W czwartkowy wieczór sympatycy Lecha Poznań przeżyli ogromne rozczarowanie. Mistrz Polski był faworytem wyjazdowego spotkania z Lincoln Red Imps, który jest najniżej notowaną ekipą pozostającą jesienią w europejskich pucharach. "Kolejorz" sensacyjnie przegrał z tym zespołem 1:2.

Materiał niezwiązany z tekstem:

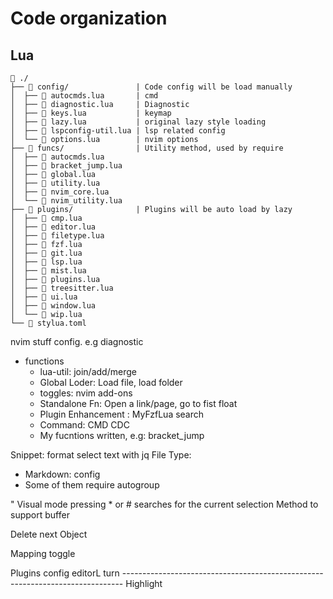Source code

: # Code organization


## Lua

```shell
 ./
├──  config/               | Code config will be load manually
│  ├──  autocmds.lua       | cmd
│  ├──  diagnostic.lua     | Diagnostic
│  ├──  keys.lua           | keymap
│  ├──  lazy.lua           | original lazy style loading
│  ├──  lspconfig-util.lua | lsp related config
│  └──  options.lua        | nvim options
├──  funcs/                | Utility method, used by require
│  ├──  autocmds.lua
│  ├──  bracket_jump.lua
│  ├──  global.lua
│  ├──  utility.lua
│  ├──  nvim_core.lua
│  └──  nvim_utility.lua
├──  plugins/              | Plugins will be auto load by lazy
│  ├──  cmp.lua
│  ├──  editor.lua
│  ├──  filetype.lua
│  ├──  fzf.lua
│  ├──  git.lua
│  ├──  lsp.lua
│  ├──  mist.lua
│  ├──  plugins.lua
│  ├──  treesitter.lua
│  ├──  ui.lua
│  ├──  window.lua
│  └──  wip.lua
└──  stylua.toml
```

nvim stuff config. e.g diagnostic
- functions
    - lua-util: join/add/merge
    - Global Loder: Load file, load folder
    - toggles: nvim add-ons
    - Standalone Fn: Open a link/page, go to fist float
    - Plugin Enhancement : MyFzfLua search
    - Command: CMD CDC
    - My fucntions written, e.g: bracket_jump

Snippet: format select text with jq
File Type:
- Markdown: config
- Some of them require autogroup

" Visual mode pressing * or # searches for the current selection
Method to support buffer

Delete next Object

Mapping toggle

Plugins config
editorL turn ------------------------------------------------------------------------------
Highlight
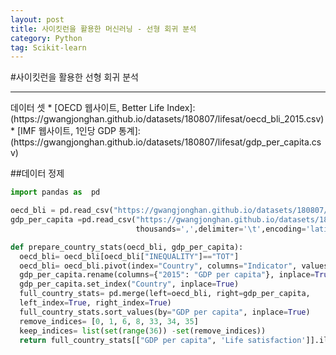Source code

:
 ```yaml
---
layout: post
title: 사이킷런을 활용한 머신러닝 - 선형 회귀 분석
category: Python
tag: Scikit-learn
---
```


#사이킷런을 활용한 선형 회귀 분석
<hr/>
<div class="message">
데이터 셋
  * [OECD 웹사이트, Better Life Index]: (https://gwangjonghan.github.io/datasets/180807/lifesat/oecd_bli_2015.csv)
  * [IMF 웹사이트, 1인당 GDP 통계]: (https://gwangjonghan.github.io/datasets/180807/lifesat/gdp_per_capita.csv)
</div>

##데이터 정제
```python
import pandas as  pd

oecd_bli = pd.read_csv("https://gwangjonghan.github.io/datasets/180807/lifesat/oecd_bli_2015.csv",thousands=",")
gdp_per_capita =pd.read_csv("https://gwangjonghan.github.io/datasets/180807/lifesat/gdp_per_capita.csv",
                            thousands=',',delimiter='\t',encoding='latin1', na_values="n/a")
```

```python
def prepare_country_stats(oecd_bli, gdp_per_capita):
  oecd_bli= oecd_bli[oecd_bli["INEQUALITY"]=="TOT"]
  oecd_bli= oecd_bli.pivot(index="Country", columns="Indicator", values="Value")
  gdp_per_capita.rename(columns={"2015": "GDP per capita"}, inplace=True)
  gdp_per_capita.set_index("Country", inplace=True)
  full_country_stats= pd.merge(left=oecd_bli, right=gdp_per_capita,
  left_index=True, right_index=True)
  full_country_stats.sort_values(by="GDP per capita", inplace=True)
  remove_indices= [0, 1, 6, 8, 33, 34, 35]
  keep_indices= list(set(range(36)) -set(remove_indices))
  return full_country_stats[["GDP per capita", 'Life satisfaction']].iloc[keep_indices]
```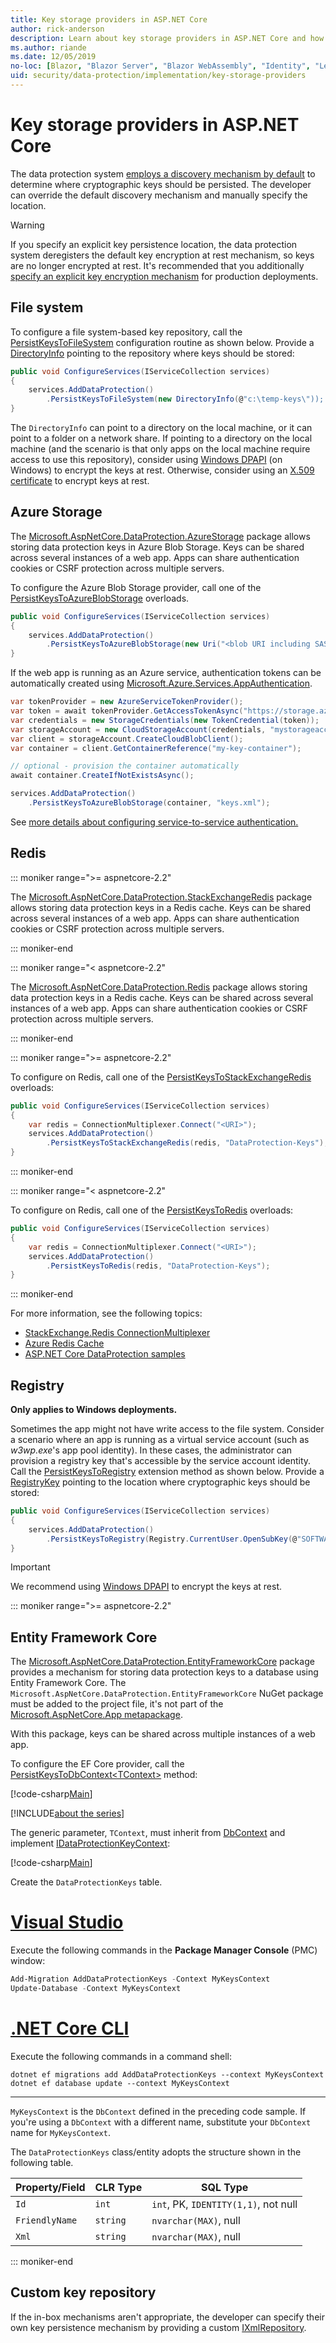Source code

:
 ```yaml
---
title: Key storage providers in ASP.NET Core
author: rick-anderson
description: Learn about key storage providers in ASP.NET Core and how to configure key storage locations.
ms.author: riande
ms.date: 12/05/2019
no-loc: [Blazor, "Blazor Server", "Blazor WebAssembly", "Identity", "Let's Encrypt", Razor, SignalR]
uid: security/data-protection/implementation/key-storage-providers
---
```

# Key storage providers in ASP.NET Core

The data protection system [employs a discovery mechanism by default](xref:security/data-protection/configuration/default-settings) to determine where cryptographic keys should be persisted. The developer can override the default discovery mechanism and manually specify the location.

> [!WARNING]
> If you specify an explicit key persistence location, the data protection system deregisters the default key encryption at rest mechanism, so keys are no longer encrypted at rest. It's recommended that you additionally [specify an explicit key encryption mechanism](xref:security/data-protection/implementation/key-encryption-at-rest) for production deployments.

## File system

To configure a file system-based key repository, call the [PersistKeysToFileSystem](/dotnet/api/microsoft.aspnetcore.dataprotection.dataprotectionbuilderextensions.persistkeystofilesystem) configuration routine as shown below. Provide a [DirectoryInfo](/dotnet/api/system.io.directoryinfo) pointing to the repository where keys should be stored:

```csharp
public void ConfigureServices(IServiceCollection services)
{
    services.AddDataProtection()
        .PersistKeysToFileSystem(new DirectoryInfo(@"c:\temp-keys\"));
}
```

The `DirectoryInfo` can point to a directory on the local machine, or it can point to a folder on a network share. If pointing to a directory on the local machine (and the scenario is that only apps on the local machine require access to use this repository), consider using [Windows DPAPI](xref:security/data-protection/implementation/key-encryption-at-rest) (on Windows) to encrypt the keys at rest. Otherwise, consider using an [X.509 certificate](xref:security/data-protection/implementation/key-encryption-at-rest) to encrypt keys at rest.

## Azure Storage

The [Microsoft.AspNetCore.DataProtection.AzureStorage](https://www.nuget.org/packages/Microsoft.AspNetCore.DataProtection.AzureStorage/) package allows storing data protection keys in Azure Blob Storage. Keys can be shared across several instances of a web app. Apps can share authentication cookies or CSRF protection across multiple servers.

To configure the Azure Blob Storage provider, call one of the [PersistKeysToAzureBlobStorage](/dotnet/api/microsoft.aspnetcore.dataprotection.azuredataprotectionbuilderextensions.persistkeystoazureblobstorage) overloads.

```csharp
public void ConfigureServices(IServiceCollection services)
{
    services.AddDataProtection()
        .PersistKeysToAzureBlobStorage(new Uri("<blob URI including SAS token>"));
}
```

If the web app is running as an Azure service, authentication tokens can be automatically created using [Microsoft.Azure.Services.AppAuthentication](https://www.nuget.org/packages/Microsoft.Azure.Services.AppAuthentication/).

```csharp
var tokenProvider = new AzureServiceTokenProvider();
var token = await tokenProvider.GetAccessTokenAsync("https://storage.azure.com/");
var credentials = new StorageCredentials(new TokenCredential(token));
var storageAccount = new CloudStorageAccount(credentials, "mystorageaccount", "core.windows.net", useHttps: true);
var client = storageAccount.CreateCloudBlobClient();
var container = client.GetContainerReference("my-key-container");

// optional - provision the container automatically
await container.CreateIfNotExistsAsync();

services.AddDataProtection()
    .PersistKeysToAzureBlobStorage(container, "keys.xml");
```

See [more details about configuring service-to-service authentication.](/azure/key-vault/service-to-service-authentication)

## Redis

::: moniker range=">= aspnetcore-2.2"

The [Microsoft.AspNetCore.DataProtection.StackExchangeRedis](https://www.nuget.org/packages/Microsoft.AspNetCore.DataProtection.StackExchangeRedis/) package allows storing data protection keys in a Redis cache. Keys can be shared across several instances of a web app. Apps can share authentication cookies or CSRF protection across multiple servers.

::: moniker-end

::: moniker range="< aspnetcore-2.2"

The [Microsoft.AspNetCore.DataProtection.Redis](https://www.nuget.org/packages/Microsoft.AspNetCore.DataProtection.Redis/) package allows storing data protection keys in a Redis cache. Keys can be shared across several instances of a web app. Apps can share authentication cookies or CSRF protection across multiple servers.

::: moniker-end

::: moniker range=">= aspnetcore-2.2"

To configure on Redis, call one of the [PersistKeysToStackExchangeRedis](/dotnet/api/microsoft.aspnetcore.dataprotection.stackexchangeredisdataprotectionbuilderextensions.persistkeystostackexchangeredis) overloads:

```csharp
public void ConfigureServices(IServiceCollection services)
{
    var redis = ConnectionMultiplexer.Connect("<URI>");
    services.AddDataProtection()
        .PersistKeysToStackExchangeRedis(redis, "DataProtection-Keys");
}
```

::: moniker-end

::: moniker range="< aspnetcore-2.2"

To configure on Redis, call one of the [PersistKeysToRedis](/dotnet/api/microsoft.aspnetcore.dataprotection.redisdataprotectionbuilderextensions.persistkeystoredis) overloads:

```csharp
public void ConfigureServices(IServiceCollection services)
{
    var redis = ConnectionMultiplexer.Connect("<URI>");
    services.AddDataProtection()
        .PersistKeysToRedis(redis, "DataProtection-Keys");
}
```

::: moniker-end

For more information, see the following topics:

* [StackExchange.Redis ConnectionMultiplexer](https://github.com/StackExchange/StackExchange.Redis/blob/master/docs/Basics.md)
* [Azure Redis Cache](/azure/redis-cache/cache-dotnet-how-to-use-azure-redis-cache#connect-to-the-cache)
* [ASP.NET Core DataProtection samples](https://github.com/dotnet/AspNetCore/tree/2.2.0/src/DataProtection/samples)

## Registry

**Only applies to Windows deployments.**

Sometimes the app might not have write access to the file system. Consider a scenario where an app is running as a virtual service account (such as *w3wp.exe*'s app pool identity). In these cases, the administrator can provision a registry key that's accessible by the service account identity. Call the [PersistKeysToRegistry](/dotnet/api/microsoft.aspnetcore.dataprotection.dataprotectionbuilderextensions.persistkeystoregistry) extension method as shown below. Provide a [RegistryKey](/dotnet/api/microsoft.aspnetcore.dataprotection.repositories.registryxmlrepository.registrykey) pointing to the location where cryptographic keys should be stored:

```csharp
public void ConfigureServices(IServiceCollection services)
{
    services.AddDataProtection()
        .PersistKeysToRegistry(Registry.CurrentUser.OpenSubKey(@"SOFTWARE\Sample\keys"));
}
```

> [!IMPORTANT]
> We recommend using [Windows DPAPI](xref:security/data-protection/implementation/key-encryption-at-rest) to encrypt the keys at rest.

::: moniker range=">= aspnetcore-2.2"

## Entity Framework Core

The [Microsoft.AspNetCore.DataProtection.EntityFrameworkCore](https://www.nuget.org/packages/Microsoft.AspNetCore.DataProtection.EntityFrameworkCore/) package provides a mechanism for storing data protection keys to a database using Entity Framework Core. The `Microsoft.AspNetCore.DataProtection.EntityFrameworkCore` NuGet package must be added to the project file, it's not part of the [Microsoft.AspNetCore.App metapackage](xref:fundamentals/metapackage-app).

With this package, keys can be shared across multiple instances of a web app.

To configure the EF Core provider, call the [PersistKeysToDbContext\<TContext>](/dotnet/api/microsoft.aspnetcore.dataprotection.entityframeworkcoredataprotectionextensions.persistkeystodbcontext) method:

[!code-csharp[Main](key-storage-providers/sample/Startup.cs?name=snippet&highlight=13-20)]

[!INCLUDE[about the series](~/includes/code-comments-loc.md)]

The generic parameter, `TContext`, must inherit from [DbContext](/dotnet/api/microsoft.entityframeworkcore.dbcontext) and implement [IDataProtectionKeyContext](/dotnet/api/microsoft.aspnetcore.dataprotection.entityframeworkcore.idataprotectionkeycontext):

[!code-csharp[Main](key-storage-providers/sample/MyKeysContext.cs)]

Create the `DataProtectionKeys` table.

# [Visual Studio](#tab/visual-studio)

Execute the following commands in the **Package Manager Console** (PMC) window:

```powershell
Add-Migration AddDataProtectionKeys -Context MyKeysContext
Update-Database -Context MyKeysContext
```

# [.NET Core CLI](#tab/netcore-cli)

Execute the following commands in a command shell:

```dotnetcli
dotnet ef migrations add AddDataProtectionKeys --context MyKeysContext
dotnet ef database update --context MyKeysContext
```

---

`MyKeysContext` is the `DbContext` defined in the preceding code sample. If you're using a `DbContext` with a different name, substitute your `DbContext` name for `MyKeysContext`.

The `DataProtectionKeys` class/entity adopts the structure shown in the following table.

| Property/Field | CLR Type | SQL Type              |
| -------------- | -------- | --------------------- |
| `Id`           | `int`    | `int`, PK, `IDENTITY(1,1)`, not null   |
| `FriendlyName` | `string` | `nvarchar(MAX)`, null |
| `Xml`          | `string` | `nvarchar(MAX)`, null |

::: moniker-end

## Custom key repository

If the in-box mechanisms aren't appropriate, the developer can specify their own key persistence mechanism by providing a custom [IXmlRepository](/dotnet/api/microsoft.aspnetcore.dataprotection.repositories.ixmlrepository).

Tym samym kluby z Gibraltaru są o krok od osiągnięcia historycznego wyniku w rankingu krajowym UEFA. Jak informuje profil Football Rankings na platformie X, Gibraltar potrzebuje już tylko jednego zwycięstwa lub dwóch remisów, aby zapewnić sobie miejsce w czołowej pięćdziesiątce federacji UEFA. To oznaczałoby prawo wystawienia aż czterech drużyn w europejskich pucharach!
ZOBACZ WIDEO: Szymon Kołecki zrównał z ziemią freak fighty. "Nie chciałbym przynieść wstydu"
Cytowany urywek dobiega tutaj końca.